I certainly think any OODB should allow you to do this.  The only
question is whether it should force you to do this.

bobm@server.Berkeley.EDU (Bob Muller) (06/01/91)

In article <1991May30.003525.21161@cs.ucla.edu>, rowley@bath.cs.ucla.edu (Michael T Rowley) writes:
|> In article <1991May29.134314.6850@odi.com>, dlw@odi.com (Dan Weinreb) writes:
|> |> In article <1991May28.232832.28284@cs.ucla.edu> rowley@bath.cs.ucla.edu (Michael T Rowley) writes:
|> |> 
|> |>    However, if there is to be a associative querry language, it must be
|> |>    possible for the user to say "give me all objects which meet these
|> |>    conditions".  
|> |> 
|> |> No, that's not true.  If you have an OODB that does not keep extents,
|> |> you can still have an associative query language.  Each query simply
|> |> needs to be handed a "collection" object.  So a typical query might be
|> |> "find all of the employees within this set of employees for which the
|> |> salary is greater than 42", just like the standard mathematical
|> |> notation {x element-of X | x.emp > 100} (for "element-of" read a
|> |> little epsilon).  The queries can be as complicated as you like; more
|> |> than one collection can be involved; and automatic optimization can be
|> |> performed.
|> |> 
|> |> So an OODB can have associative queries even if it does not
|> |> automatically maintain extents.  These are two separate, orthagonal
|> |> issues.
|> 
|> It may be true that associative queries can work with of arbitrary
|> collections, in which case the term "associative query language" may
|> not be the best descriptor of the features I'm trying to describe.
|> Maybe a better description would be that the query language is
|> declarative, rather than imperative.  It is desirable to be able to
|> specify a query by stating the conditions which the result objects
|> must meet --- without specifying a navigational strategy for
|> retrieving the objects.
|> 
|> All queries must start with some known object.  This may be a globally
|> known object (relation or class) or it may be the result of a previous
|> query.  In network databases not very much could be retrieved by a
|> single query using only global objects, so the user would have to make
|> multiple queries, each building off the previously retrieved data.
|> In order to facilitate this, the query language looked very much like
|> an imperative programming language, complete with "cursors" to keep
|> track of past results.
|> 
|> Relational databases, on the other hand, easily reach all objects in
|> the database from queries starting with only globally known objects
|> (relations).  As a result, it is easy for these databases to provide a
|> declarative query language.
|> 
|> In the example you wrote above:
|> 
|>   "find all of the employees within this set of employees
|>    for which the salary is greater than 42"
|> 
|> the important words are "within this set of employees".  The
|> interesting set of employees may only be reachable through a multi-step
|> navigation through the network.  In which case, the user would be
|> reduced to writing imperative programs to retrieve his data.  I think
|> the user community will balk at this.
|> 
|> Hence, I think all objects in an OODB should be easily reachable from
|> globally known objects.  The most obvious candidates for such objects
|> in an OODB would be collections representing the extents of the
|> classes.
|> 
|> Another, less desirable solution would be to provide a single
|> collection representing every object in the database.  The problem
|> with this is that it would be hard to write the conditions for the
|> result objects, since the questions that can be asked of objects
|> depend on their types.
|> 
|> Michael Rowley

Sorry for including all of the above, but my response won't make much sense
without it.

I'm with Mr.

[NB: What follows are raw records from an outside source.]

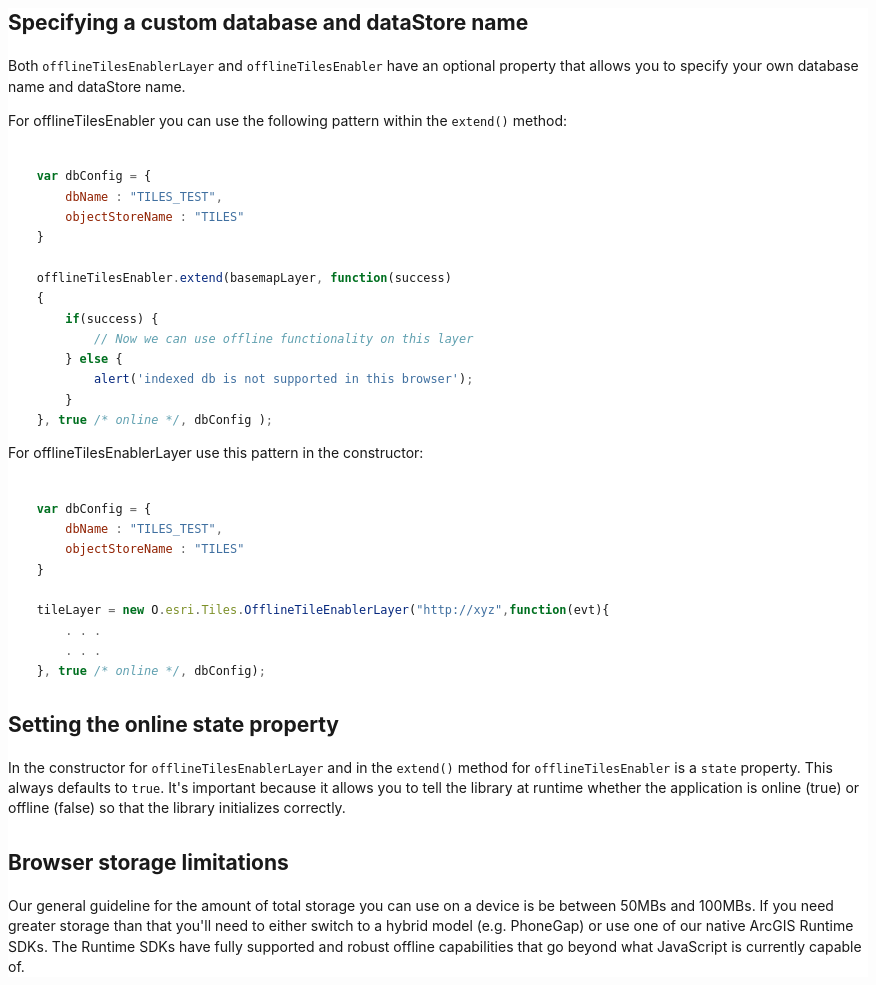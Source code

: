 ## Specifying a custom database and dataStore name

Both `offlineTilesEnablerLayer` and `offlineTilesEnabler` have an optional property that allows you to specify your own database name and dataStore name.

For offlineTilesEnabler you can use the following pattern within the `extend()` method:

```js

    var dbConfig = {
        dbName : "TILES_TEST",
        objectStoreName : "TILES"
    }
    
	offlineTilesEnabler.extend(basemapLayer, function(success)
	{
		if(success)	{
			// Now we can use offline functionality on this layer 
		} else {
			alert('indexed db is not supported in this browser');
		}
	}, true /* online */, dbConfig );

```

For offlineTilesEnablerLayer use this pattern in the constructor:

```js

    var dbConfig = {
        dbName : "TILES_TEST",
        objectStoreName : "TILES"
    }

    tileLayer = new O.esri.Tiles.OfflineTileEnablerLayer("http://xyz",function(evt){
		. . .
		. . .
    }, true /* online */, dbConfig);

```

## Setting the online state property

In the constructor for `offlineTilesEnablerLayer` and in the `extend()` method for `offlineTilesEnabler` is a `state` property. This always defaults to `true`. It's important because it allows you to tell the library at runtime whether the application is online (true) or offline (false) so that the library initializes correctly. 

## Browser storage limitations

Our general guideline for the amount of total storage you can use on a device is be between 50MBs and 100MBs. If you need greater storage than that you'll need to either switch to a hybrid model (e.g. PhoneGap) or use one of our native ArcGIS Runtime SDKs. The Runtime SDKs have fully supported and robust offline capabilities that go beyond what JavaScript is currently capable of.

Weinreb for the most part; but Mr. Rowley's approach is not
really in opposition, it just makes some invalid assumptions.

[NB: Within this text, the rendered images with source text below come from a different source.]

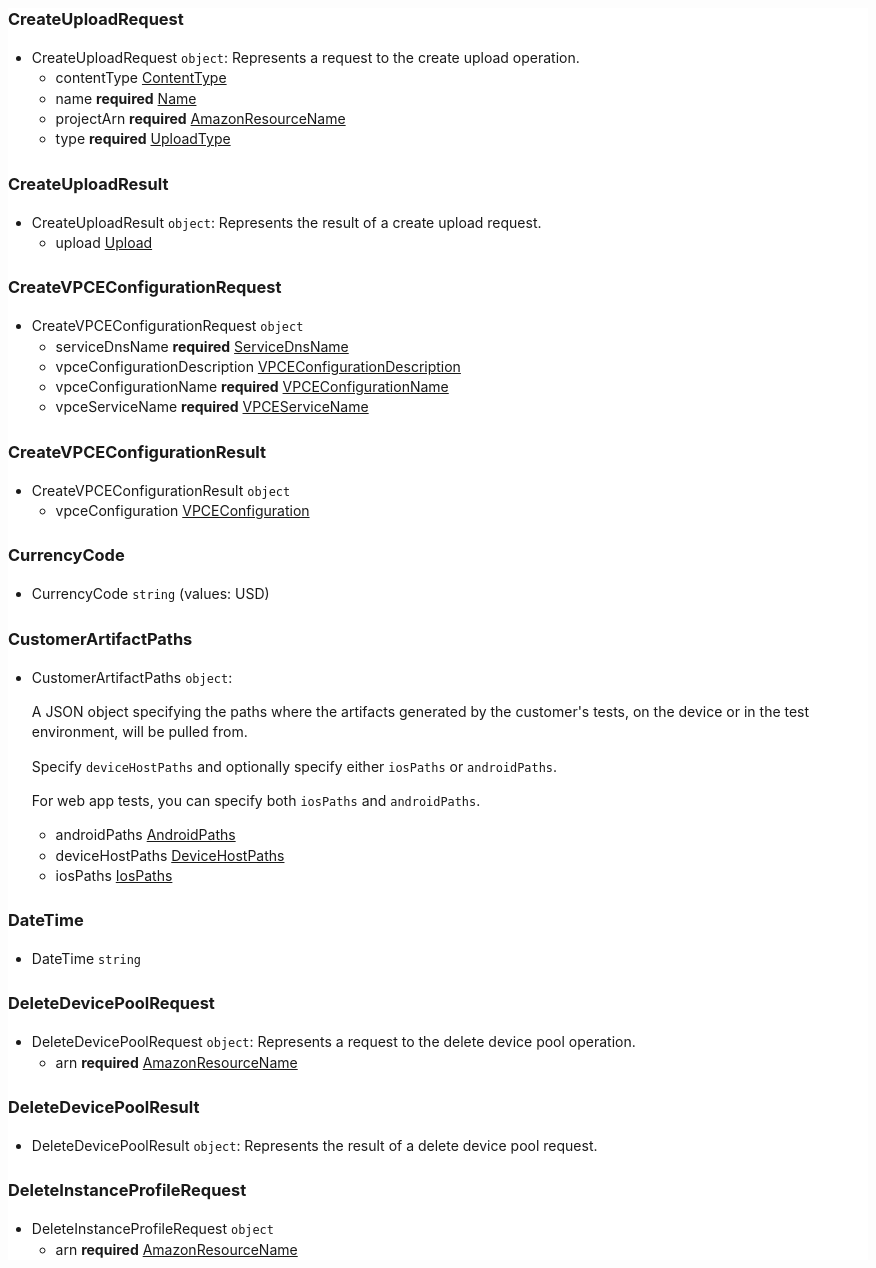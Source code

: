 ### CreateUploadRequest
* CreateUploadRequest `object`: Represents a request to the create upload operation.
  * contentType [ContentType](#contenttype)
  * name **required** [Name](#name)
  * projectArn **required** [AmazonResourceName](#amazonresourcename)
  * type **required** [UploadType](#uploadtype)

### CreateUploadResult
* CreateUploadResult `object`: Represents the result of a create upload request.
  * upload [Upload](#upload)

### CreateVPCEConfigurationRequest
* CreateVPCEConfigurationRequest `object`
  * serviceDnsName **required** [ServiceDnsName](#servicednsname)
  * vpceConfigurationDescription [VPCEConfigurationDescription](#vpceconfigurationdescription)
  * vpceConfigurationName **required** [VPCEConfigurationName](#vpceconfigurationname)
  * vpceServiceName **required** [VPCEServiceName](#vpceservicename)

### CreateVPCEConfigurationResult
* CreateVPCEConfigurationResult `object`
  * vpceConfiguration [VPCEConfiguration](#vpceconfiguration)

### CurrencyCode
* CurrencyCode `string` (values: USD)

### CustomerArtifactPaths
* CustomerArtifactPaths `object`: <p>A JSON object specifying the paths where the artifacts generated by the customer's tests, on the device or in the test environment, will be pulled from.</p> <p>Specify <code>deviceHostPaths</code> and optionally specify either <code>iosPaths</code> or <code>androidPaths</code>.</p> <p>For web app tests, you can specify both <code>iosPaths</code> and <code>androidPaths</code>.</p>
  * androidPaths [AndroidPaths](#androidpaths)
  * deviceHostPaths [DeviceHostPaths](#devicehostpaths)
  * iosPaths [IosPaths](#iospaths)

### DateTime
* DateTime `string`

### DeleteDevicePoolRequest
* DeleteDevicePoolRequest `object`: Represents a request to the delete device pool operation.
  * arn **required** [AmazonResourceName](#amazonresourcename)

### DeleteDevicePoolResult
* DeleteDevicePoolResult `object`: Represents the result of a delete device pool request.

### DeleteInstanceProfileRequest
* DeleteInstanceProfileRequest `object`
  * arn **required** [AmazonResourceName](#amazonresourcename)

The key to understanding declarative query languages is in understanding
scope.  Mr. Rowley is correct in supposing that there must be globally known
objects such as relations.  You've got to use some kind of global name in
the declaration of what you want.  However, where he errs is in thinking that
the only valid candidate for such names are classes or types.  In fact, an
OODB can make available various kinds of storage extents as global objects, and
this can be orthogonal to the type system.  In a type forest, it can be a separate
type hierarchy (storage hierarchy), the objects of which can be found by either
declarative specification (if they have names, for example) or by navigation.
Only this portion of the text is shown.